The commissioner, however, said Mr Finlayson had not stopped to think about the impacts his actions would have on his position as a councillor, or on the reputation of the council. More intelligence-defying logic. What a farce.
You have to give these people credit for their humanity though. Obviously they had great concern for Mr Finlayson's wellbeing, even if that concern is based on total ignorance of how sodium fluoroacetate reacts in water.
One suspects, however, that some of the anti-1080 lobby can give it but can't take it. The unfailingly polite and reasonable Mr Finlayson has come in for some truly horrible treatment at the keyboards of his critics, infinitely much worse than anything than he has ever said, to the writer's knowledge. Nor is the writer aware of any 1080 critic ever suggesting that those who disagree with him eschew the invective that he has suffered over the years.
The fact seems to be that those who do not agree with him are free to say what they like how they like, while he does not have the right to demonstrate that claims that 1080 poisons water are the product of propaganda that some are prepared to accept without question.
Certainly the complainants took his reference to Goebbels personally, even if he didn't identify them. The cap might fit, but these four don't want to wear it.
More fundamentally, if his role as an elected member of the Northland Regional Council, with a particular, highly-qualified interest in all things conservation, prohibits him from speaking, democracy really is in trouble.

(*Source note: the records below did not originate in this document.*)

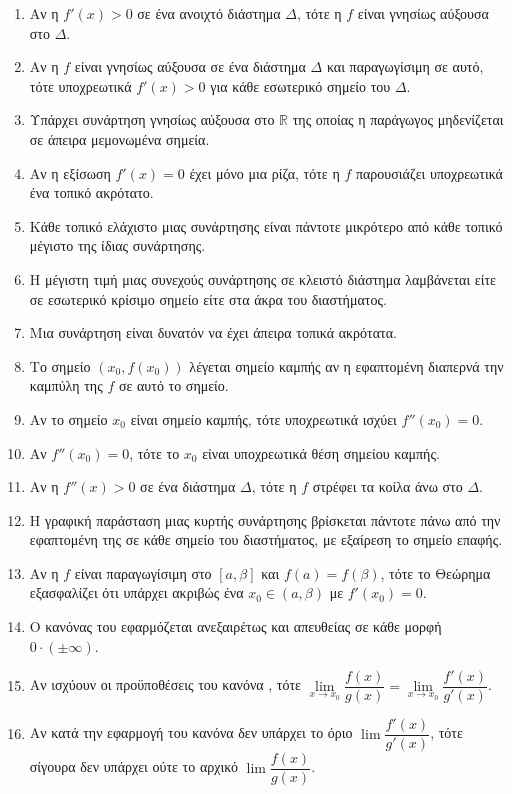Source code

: \begin{enumerate}[label=\textbf{2.\arabic*.}]
    \item Αν η $f'(x) > 0$ σε ένα ανοιχτό διάστημα $\Delta$, τότε η $f$ είναι γνησίως αύξουσα στο $\Delta$.
    \item Αν η $f$ είναι γνησίως αύξουσα σε ένα διάστημα $\Delta$ και παραγωγίσιμη σε αυτό, τότε υποχρεωτικά $f'(x) > 0$ για κάθε εσωτερικό σημείο του $\Delta$.
    \item Υπάρχει συνάρτηση γνησίως αύξουσα στο $\mathbb{R}$ της οποίας η παράγωγος μηδενίζεται σε άπειρα μεμονωμένα σημεία.
    \item Αν η εξίσωση $f'(x) = 0$ έχει μόνο μια ρίζα, τότε η $f$ παρουσιάζει υποχρεωτικά ένα τοπικό ακρότατο.
    \item Κάθε τοπικό ελάχιστο μιας συνάρτησης είναι πάντοτε μικρότερο από κάθε τοπικό μέγιστο της ίδιας συνάρτησης.
    \item Η μέγιστη τιμή μιας συνεχούς συνάρτησης σε κλειστό διάστημα λαμβάνεται είτε σε εσωτερικό κρίσιμο σημείο είτε στα άκρα του διαστήματος.
    \item Μια συνάρτηση είναι δυνατόν να έχει άπειρα τοπικά ακρότατα.
    \item Το σημείο $(x_0, f(x_0))$ λέγεται σημείο καμπής αν η εφαπτομένη διαπερνά την καμπύλη της $f$ σε αυτό το σημείο.
    \item Αν το σημείο $x_0$ είναι σημείο καμπής, τότε υποχρεωτικά ισχύει $f''(x_0) = 0$.
    \item Αν $f''(x_0) = 0$, τότε το $x_0$ είναι υποχρεωτικά θέση σημείου καμπής.
    \item Αν η $f''(x) > 0$ σε ένα διάστημα $\Delta$, τότε η $f$ στρέφει τα κοίλα άνω στο $\Delta$.
    \item Η γραφική παράσταση μιας κυρτής συνάρτησης βρίσκεται πάντοτε πάνω από την εφαπτομένη της σε κάθε σημείο του διαστήματος, με εξαίρεση το σημείο επαφής.
    \item Αν η $f$ είναι παραγωγίσιμη στο $[a, \beta]$ και $f(a) = f(\beta)$, τότε το Θεώρημα  εξασφαλίζει ότι υπάρχει ακριβώς ένα $x_0 \in (a, \beta)$ με $f'(x_0) = 0$.
    \item Ο κανόνας του  εφαρμόζεται ανεξαιρέτως και απευθείας σε κάθε μορφή $0 \cdot (\pm \infty)$.
    \item Αν ισχύουν οι προϋποθέσεις του κανόνα , τότε $\lim\limits_{x \to x_0} \dfrac{f(x)}{g(x)} = \lim\limits_{x \to x_0} \dfrac{f'(x)}{g'(x)}$.
    \item Αν κατά την εφαρμογή του κανόνα  δεν υπάρχει το όριο $\lim \dfrac{f'(x)}{g'(x)}$, τότε σίγουρα δεν υπάρχει ούτε το αρχικό $\lim \dfrac{f(x)}{g(x)}$.

\end{enumerate}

This newspaper's opinion columns are regularly used by people to complain that their elected representatives are not doing their job. And there is some basis for saying that. Yet when one of them stands up and points out in graphic fashion that the emperor has no clothes he is castigated. Worse, he is subjected to a bid to silence him.
All this is rather more than a storm in a teacup, to coin a phrase. It is about the rights, even obligations, of people who are elected to represent us to air their opinions, and that's something we need more of, not less. Mr Finlayson has left absolutely no doubt about where he stands on 1080; how many of his elected colleagues can say the same? Whether it is Mr Nicolson's fault or not, and one would have to say it is not, that the council doesn't have an official position on 1080, we are entitled to know where the elected members stand.
We are entitled to know more than we do about where our elected representatives stand on a lot of issues. It is right and proper that elected members of any authority accept the majority view of that authority on any issue once a position is formally taken, but that does not apply here, and does not apply in all manner of other circumstances.
Mike Finlayson's views on 1080 are genuine, strongly held, and based on scientific evidence. His critics might be equally passionate, but are not so well informed. He has repeatedly displayed his courage; it isn't easy to maintain a stand that attracts the vitriol that he routinely receives, but he sticks to his guns. And good on him.
If someone wants to argue that he was foolish to drink his cup of tea made from potentially poisoned water, let them argue that from an informed, scientific point of view. If they can't do that it is their democratic right to continue disagreeing with him from a position of ignorance, but resorting to the rule book to silence him reveals them to be what they are, the champions of a cause that is entirely built on propaganda.